The name Kathak is derived from the Sanskrit word katha meaning story, and katthaka in Sanskrit means he who tells a story, or to do with stories. The name of the form is properly कत्थक katthak, with the geminated dental to show a derived form, but this has since simplified to modern-day कथक kathak. kathaa kahe so kathak is a saying many teachers pass on to their pupils, which is generally translated, ‘s/he who tells a story, is a kathak’, but which can also be translated, ‘that which tells a story, that is ‘Kathak.
Lucknow gharānā, also known as “Purab gharâna”, is one of the six main gharanas or styles in table. It is characterized by the presence of full resonant sounds, and the use of ring and pinky fingers on the dayan (right hand drum).
Lucknow gharānā branched out of Delhi gharānā when the two brothers Modu and Bakshu Khan moved to Lucknow. There, the Nawabs (Muslim princes) would mainly patronize Kathak, a classical dance form of the North accompanied with the pakhavaj, the still living ancestor of tabla. Modu and Bakshu Khan collaborated with the performers of these arts and ended up in creating a unique style of tabla playing adapted from Kathak and pakhavaj compositions. Among these upgrades, “Gat” and “Paran” are two types of compositions that are very common in Lucknow gharānā. Lucknow style has also conceived its very own item, known as “Raon”: it consists of extremely fast, delicate and colorful fillings inside basic rhythmic patterns called Chalan”.
Some of the prominent names in this gharānā include Abid Hussain Khan, his nephew Wajid Hussain Khan, Afaq Hussain (son of Wajid Hussein Khan), Hiru Ganguly, Santosh Kishan Biswas, Swapan Chaudhuri, Swaraj Bhattacharya and Anindo Chatterjee.

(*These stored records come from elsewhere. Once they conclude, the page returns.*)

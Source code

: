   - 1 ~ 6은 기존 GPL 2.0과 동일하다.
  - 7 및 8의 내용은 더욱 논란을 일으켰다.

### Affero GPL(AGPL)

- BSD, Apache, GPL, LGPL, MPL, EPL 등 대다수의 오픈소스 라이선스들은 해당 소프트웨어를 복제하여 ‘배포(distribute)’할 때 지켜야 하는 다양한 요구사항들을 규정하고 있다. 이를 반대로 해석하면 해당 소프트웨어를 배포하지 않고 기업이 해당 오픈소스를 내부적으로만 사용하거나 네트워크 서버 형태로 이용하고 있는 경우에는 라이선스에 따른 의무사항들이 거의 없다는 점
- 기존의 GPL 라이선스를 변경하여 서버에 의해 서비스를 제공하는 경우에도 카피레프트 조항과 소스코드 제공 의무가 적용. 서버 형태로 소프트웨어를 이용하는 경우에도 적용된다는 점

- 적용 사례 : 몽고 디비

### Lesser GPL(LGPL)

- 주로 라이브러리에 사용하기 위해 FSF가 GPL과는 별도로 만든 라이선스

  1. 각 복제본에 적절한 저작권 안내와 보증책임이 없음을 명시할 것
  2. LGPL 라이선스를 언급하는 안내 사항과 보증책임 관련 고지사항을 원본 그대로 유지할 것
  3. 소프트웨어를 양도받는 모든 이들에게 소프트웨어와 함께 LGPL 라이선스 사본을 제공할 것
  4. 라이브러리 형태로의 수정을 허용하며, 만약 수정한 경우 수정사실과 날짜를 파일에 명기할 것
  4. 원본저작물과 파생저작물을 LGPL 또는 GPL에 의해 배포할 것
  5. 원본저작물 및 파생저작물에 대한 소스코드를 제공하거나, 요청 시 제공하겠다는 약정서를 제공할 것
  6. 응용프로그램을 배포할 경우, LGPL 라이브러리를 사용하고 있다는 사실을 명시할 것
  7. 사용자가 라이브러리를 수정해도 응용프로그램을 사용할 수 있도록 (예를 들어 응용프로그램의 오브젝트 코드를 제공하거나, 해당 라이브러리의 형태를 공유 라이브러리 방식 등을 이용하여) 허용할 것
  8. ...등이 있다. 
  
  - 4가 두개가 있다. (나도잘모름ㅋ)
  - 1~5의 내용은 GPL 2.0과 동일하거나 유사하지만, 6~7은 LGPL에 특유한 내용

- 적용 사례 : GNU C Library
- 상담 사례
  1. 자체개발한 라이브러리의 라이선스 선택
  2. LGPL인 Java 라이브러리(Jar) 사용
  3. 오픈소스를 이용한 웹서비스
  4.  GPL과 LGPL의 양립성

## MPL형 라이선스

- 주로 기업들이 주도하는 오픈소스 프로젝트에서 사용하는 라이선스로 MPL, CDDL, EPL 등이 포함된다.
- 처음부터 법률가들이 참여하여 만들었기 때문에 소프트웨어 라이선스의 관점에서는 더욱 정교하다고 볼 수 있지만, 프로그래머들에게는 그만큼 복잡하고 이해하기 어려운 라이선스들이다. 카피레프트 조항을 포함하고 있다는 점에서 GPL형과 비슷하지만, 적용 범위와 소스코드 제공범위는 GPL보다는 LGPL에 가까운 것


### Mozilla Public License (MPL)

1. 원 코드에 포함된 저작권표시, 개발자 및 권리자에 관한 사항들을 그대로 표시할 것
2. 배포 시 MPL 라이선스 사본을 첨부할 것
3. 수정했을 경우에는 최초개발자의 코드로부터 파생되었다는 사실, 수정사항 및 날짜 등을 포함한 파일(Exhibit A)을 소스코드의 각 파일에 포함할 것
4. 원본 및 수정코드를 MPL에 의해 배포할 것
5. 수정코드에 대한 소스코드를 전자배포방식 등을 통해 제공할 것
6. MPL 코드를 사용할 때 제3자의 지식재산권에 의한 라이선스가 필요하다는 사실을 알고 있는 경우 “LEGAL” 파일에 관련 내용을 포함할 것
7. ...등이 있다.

The ‘Syahi’ of the right drum is used frequently and dhet dhet dhage teta, kda dha Tet, kdan etc. are used. The Qayadas are lengthy and complex. Players often recite compositions before playing them. Solo tabla playing was developed to a great extent. It is characterized by ‘open’ sounds. The sharp sound of the Chati is avoided on the right hand drum. Sometimes all four fingers are used and fingering pattern is altered too. It is linked to dance forms and has compositions, like Gat, Paran, Tukda, Chakradhar etc. The stress is on Ad and Barabar laya
Lucknow gharana has given birth to two other gharanas: Banaras and Farukhabad.